Locate each line below that includes "Reemplazo" and reproduce it.

- [DATASET RECORDS]
= Beginning of Section =

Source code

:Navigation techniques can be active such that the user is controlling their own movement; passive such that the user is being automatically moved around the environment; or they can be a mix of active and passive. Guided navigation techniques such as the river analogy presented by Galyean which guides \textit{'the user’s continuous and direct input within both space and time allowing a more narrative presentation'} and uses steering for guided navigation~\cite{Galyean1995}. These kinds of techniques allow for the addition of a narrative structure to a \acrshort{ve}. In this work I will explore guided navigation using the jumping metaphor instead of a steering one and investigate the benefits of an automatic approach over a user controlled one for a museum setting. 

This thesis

= End of Section =
= Beginning of Section =

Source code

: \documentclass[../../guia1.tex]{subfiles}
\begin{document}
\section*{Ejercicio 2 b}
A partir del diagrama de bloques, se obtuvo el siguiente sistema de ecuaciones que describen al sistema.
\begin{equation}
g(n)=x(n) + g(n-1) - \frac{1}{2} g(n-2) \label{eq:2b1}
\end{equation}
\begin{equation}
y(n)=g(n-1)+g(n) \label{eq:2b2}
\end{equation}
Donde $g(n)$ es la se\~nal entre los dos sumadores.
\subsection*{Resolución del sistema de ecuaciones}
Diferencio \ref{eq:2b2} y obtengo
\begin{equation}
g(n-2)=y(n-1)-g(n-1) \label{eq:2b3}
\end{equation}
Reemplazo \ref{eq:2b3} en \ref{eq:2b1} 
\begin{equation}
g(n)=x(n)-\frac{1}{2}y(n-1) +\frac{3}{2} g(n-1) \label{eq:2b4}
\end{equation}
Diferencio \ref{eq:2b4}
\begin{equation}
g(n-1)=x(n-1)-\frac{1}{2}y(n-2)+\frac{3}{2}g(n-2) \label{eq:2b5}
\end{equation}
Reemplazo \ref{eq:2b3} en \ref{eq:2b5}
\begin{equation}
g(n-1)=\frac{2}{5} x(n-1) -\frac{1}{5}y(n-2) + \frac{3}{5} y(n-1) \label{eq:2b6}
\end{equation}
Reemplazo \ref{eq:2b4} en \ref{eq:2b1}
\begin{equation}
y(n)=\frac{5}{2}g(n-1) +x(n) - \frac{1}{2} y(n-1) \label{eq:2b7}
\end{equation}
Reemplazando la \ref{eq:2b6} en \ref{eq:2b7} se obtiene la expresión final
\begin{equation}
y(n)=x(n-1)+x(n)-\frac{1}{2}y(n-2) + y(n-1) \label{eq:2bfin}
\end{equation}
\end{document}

= End of Section =

- [SOLUTION FOR THIS EXERCISE]
Reemplazo \ref{eq:2b3} en \ref{eq:2b1} 
Reemplazo \ref{eq:2b3} en \ref{eq:2b5}
Reemplazo \ref{eq:2b4} en \ref{eq:2b1}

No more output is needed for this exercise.